To learn more about child labour, read UN’s Child Labour Global Estimates 2020 [ PDF ]

Fast facts

  • 2021 is the International Year for the Elimination of Child Labour.
  • Almost one in ten of all children worldwide are in child labour, and 1 out 20 children work in hazardous child labour (UN 2021). Those children often endure beatings, humiliation and sexual violence by their employers.
  • Africa ranks highest among regions both in the percentage of children in child labour (one-fifth) and the absolute number of 72 million children in child labour. 
  • Asia and the Pacific ranks second highest in both percentage (7%) and the absolute number of 62 million. 

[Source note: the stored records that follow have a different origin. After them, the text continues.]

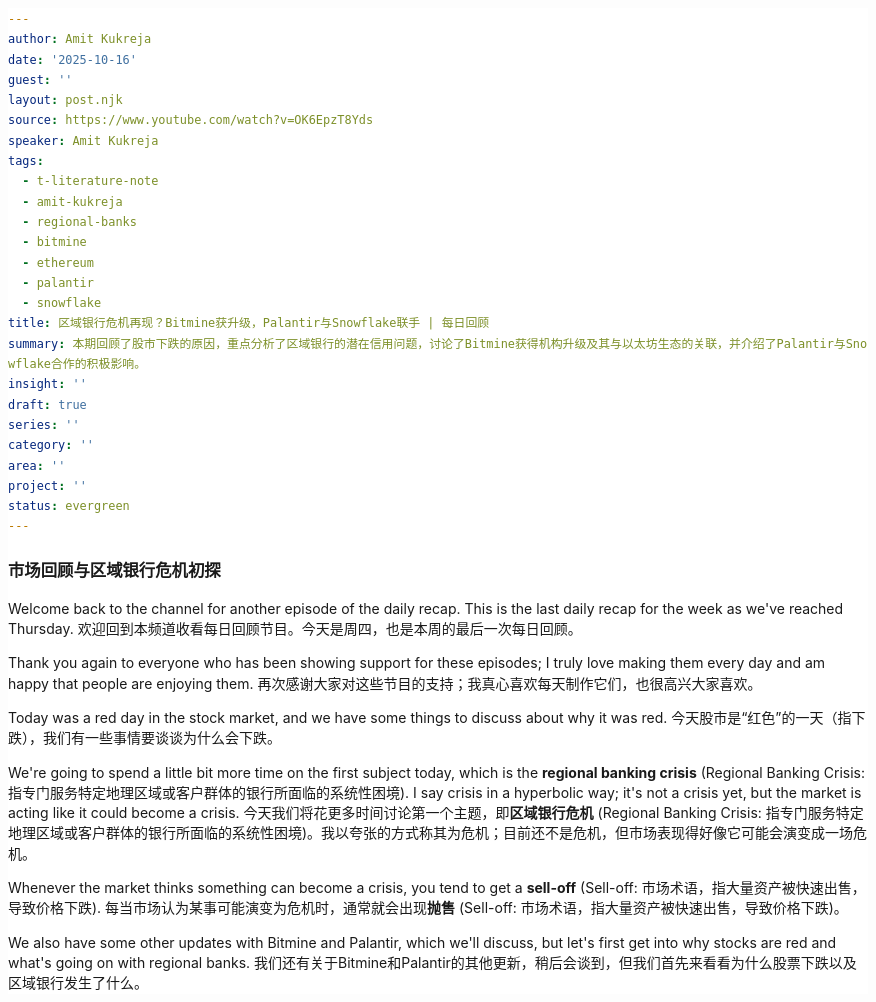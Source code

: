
 ```yaml
---
author: Amit Kukreja
date: '2025-10-16'
guest: ''
layout: post.njk
source: https://www.youtube.com/watch?v=OK6EpzT8Yds
speaker: Amit Kukreja
tags:
  - t-literature-note
  - amit-kukreja
  - regional-banks
  - bitmine
  - ethereum
  - palantir
  - snowflake
title: 区域银行危机再现？Bitmine获升级，Palantir与Snowflake联手 | 每日回顾
summary: 本期回顾了股市下跌的原因，重点分析了区域银行的潜在信用问题，讨论了Bitmine获得机构升级及其与以太坊生态的关联，并介绍了Palantir与Snowflake合作的积极影响。
insight: ''
draft: true
series: ''
category: ''
area: ''
project: ''
status: evergreen
---
```

### 市场回顾与区域银行危机初探

Welcome back to the channel for another episode of the daily recap. This is the last daily recap for the week as we've reached Thursday.
欢迎回到本频道收看每日回顾节目。今天是周四，也是本周的最后一次每日回顾。

Thank you again to everyone who has been showing support for these episodes; I truly love making them every day and am happy that people are enjoying them.
再次感谢大家对这些节目的支持；我真心喜欢每天制作它们，也很高兴大家喜欢。

Today was a red day in the stock market, and we have some things to discuss about why it was red.
今天股市是“红色”的一天（指下跌），我们有一些事情要谈谈为什么会下跌。

We're going to spend a little bit more time on the first subject today, which is the **regional banking crisis** (Regional Banking Crisis: 指专门服务特定地理区域或客户群体的银行所面临的系统性困境). I say crisis in a hyperbolic way; it's not a crisis yet, but the market is acting like it could become a crisis.
今天我们将花更多时间讨论第一个主题，即**区域银行危机** (Regional Banking Crisis: 指专门服务特定地理区域或客户群体的银行所面临的系统性困境)。我以夸张的方式称其为危机；目前还不是危机，但市场表现得好像它可能会演变成一场危机。

Whenever the market thinks something can become a crisis, you tend to get a **sell-off** (Sell-off: 市场术语，指大量资产被快速出售，导致价格下跌).
每当市场认为某事可能演变为危机时，通常就会出现**抛售** (Sell-off: 市场术语，指大量资产被快速出售，导致价格下跌)。

We also have some other updates with Bitmine and Palantir, which we'll discuss, but let's first get into why stocks are red and what's going on with regional banks.
我们还有关于Bitmine和Palantir的其他更新，稍后会谈到，但我们首先来看看为什么股票下跌以及区域银行发生了什么。
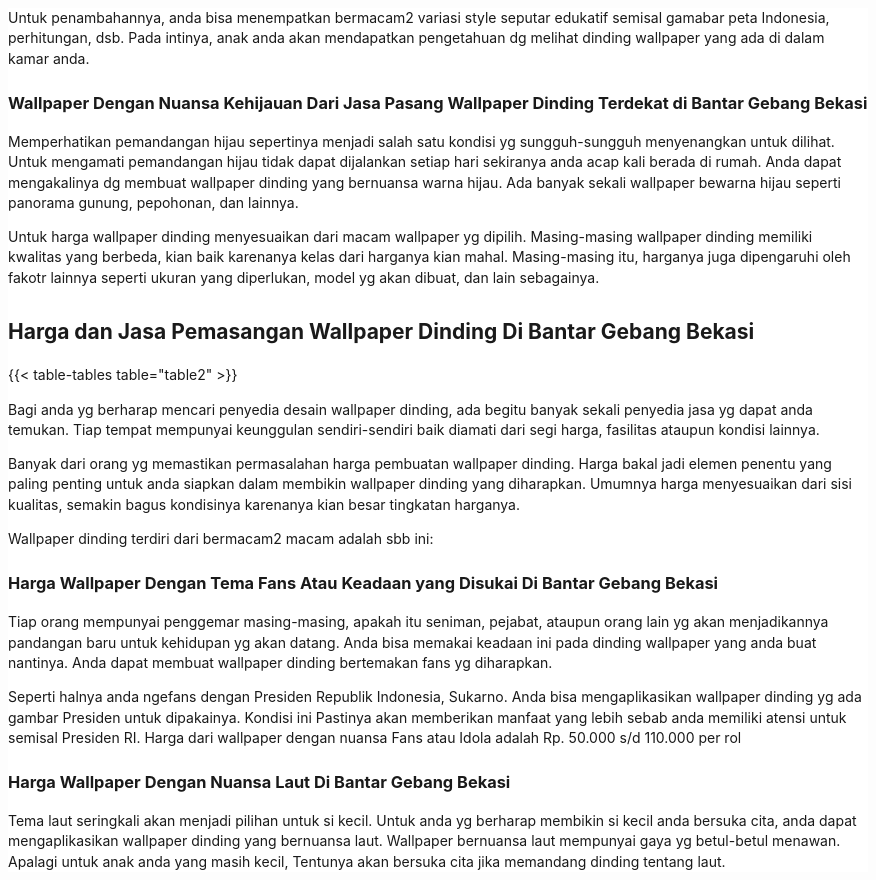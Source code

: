 Untuk penambahannya, anda bisa menempatkan bermacam2 variasi style seputar edukatif semisal gamabar peta Indonesia, perhitungan, dsb. Pada intinya, anak anda akan mendapatkan pengetahuan dg melihat dinding wallpaper yang ada di dalam kamar anda.

### Wallpaper Dengan Nuansa Kehijauan Dari Jasa Pasang Wallpaper Dinding Terdekat di Bantar Gebang Bekasi

Memperhatikan pemandangan hijau sepertinya menjadi salah satu kondisi yg sungguh-sungguh menyenangkan untuk dilihat. Untuk mengamati pemandangan hijau tidak dapat dijalankan setiap hari sekiranya anda acap kali berada di rumah. Anda dapat mengakalinya dg membuat wallpaper dinding yang bernuansa warna hijau. Ada banyak sekali wallpaper bewarna hijau seperti panorama gunung, pepohonan, dan lainnya.

Untuk harga wallpaper dinding menyesuaikan dari macam wallpaper yg dipilih. Masing-masing wallpaper dinding memiliki kwalitas yang berbeda, kian baik karenanya kelas dari harganya kian mahal. Masing-masing itu, harganya juga dipengaruhi oleh fakotr lainnya seperti ukuran yang diperlukan, model yg akan dibuat, dan lain sebagainya.

## Harga dan Jasa Pemasangan Wallpaper Dinding Di Bantar Gebang Bekasi

{{< table-tables table="table2" >}}

Bagi anda yg berharap mencari penyedia desain wallpaper dinding, ada begitu banyak sekali penyedia jasa yg dapat anda temukan. Tiap tempat mempunyai keunggulan sendiri-sendiri baik diamati dari segi harga, fasilitas ataupun kondisi lainnya.

Banyak dari orang yg memastikan permasalahan harga pembuatan wallpaper dinding. Harga bakal jadi elemen penentu yang paling penting untuk anda siapkan dalam membikin wallpaper dinding yang diharapkan. Umumnya harga menyesuaikan dari sisi kualitas, semakin bagus kondisinya karenanya kian besar tingkatan harganya.

Wallpaper dinding terdiri dari bermacam2 macam adalah sbb ini:

### Harga Wallpaper Dengan Tema Fans Atau Keadaan yang Disukai Di Bantar Gebang Bekasi

Tiap orang mempunyai penggemar masing-masing, apakah itu seniman, pejabat, ataupun orang lain yg akan menjadikannya pandangan baru untuk kehidupan yg akan datang. Anda bisa memakai keadaan ini pada dinding wallpaper yang anda buat nantinya. Anda dapat membuat wallpaper dinding bertemakan fans yg diharapkan.

Seperti halnya anda ngefans dengan Presiden Republik Indonesia, Sukarno. Anda bisa mengaplikasikan wallpaper dinding yg ada gambar Presiden untuk dipakainya. Kondisi ini Pastinya akan memberikan manfaat yang lebih sebab anda memiliki atensi untuk semisal Presiden RI. Harga dari wallpaper dengan nuansa Fans atau Idola adalah Rp. 50.000 s/d 110.000 per rol

### Harga Wallpaper Dengan Nuansa Laut Di Bantar Gebang Bekasi

Tema laut seringkali akan menjadi pilihan untuk si kecil. Untuk anda yg berharap membikin si kecil anda bersuka cita, anda dapat mengaplikasikan wallpaper dinding yang bernuansa laut. Wallpaper bernuansa laut mempunyai gaya yg betul-betul menawan. Apalagi untuk anak anda yang masih kecil, Tentunya akan bersuka cita jika memandang dinding tentang laut.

  • 70% of children in child labour work in agriculture, mainly in subsistence and commercial farming and herding livestock.
  • UN estimates that 8.9 million more children will be in child labour by the end of 2022 because of rising poverty caused by the COVID-19 pandemic. 
  • In 2020, almost half of the human trafficking victims in low-income countries were children who are mainly trafficked for forced labour.
  • Around 1.2 million children were trafficked each year into exploitative work in agriculture, mining, factories, armed conflict or commercial sex trade (UN, 2002). 
  • In 2018, about one third of human trafficking victims were children – 15% for boys, and 19% for girls. Some children are forced to work up to 18 hours a day.
  • Children are also trafficked in high-income countries in Europe or North America for forced labour and sexual exploitation.
EL SALVADOR: Her face and clothes covered in charcoal dust, Norma Jorge Campos, four, cousin of Tonio, six, seated behind her filling small plastic bags with charcoal, stands in the market area where the family lives and works in San Salvador, the capital. (#4/10) In 1997, more than 311,000 Salvadorian children aged 10-19, many of them under 15 work, often in hazardous conditions. One who is even younger is six-year-old Tonio Jorge who, together with his four young cousins, works about 12 hours a day bagging and selling charcoal to help his widowed mother, Alicia, and grandmother, Merijita Jorge, 75, as well as an aunt and uncle. On average, the entire family makes US$4-5 a day. Sixteen years ago, early on in the 13-year civil war that displaced half a million people and devastated the country’s economy, leaving 50 per cent of the population living in poverty, the Jorge family moved to San Salvador, the capital, from Panchimalco, their traditional indigenous village 17 km to the south. Salvadorian medical officials say their current work is one of the most hazardous, especially for children. Tonio and his cousins all suffer respiratory ailments from breathing charcoal dust. Like many working children, Tonio does not go to school. UNICEF is assisting the government to develop legislation to protect child rights, including the right to protection from hazardous labour, and is supporting relevant technical assistance and training for legal professionals, law enforcement officers, teachers and NGO personnel working with children at risk.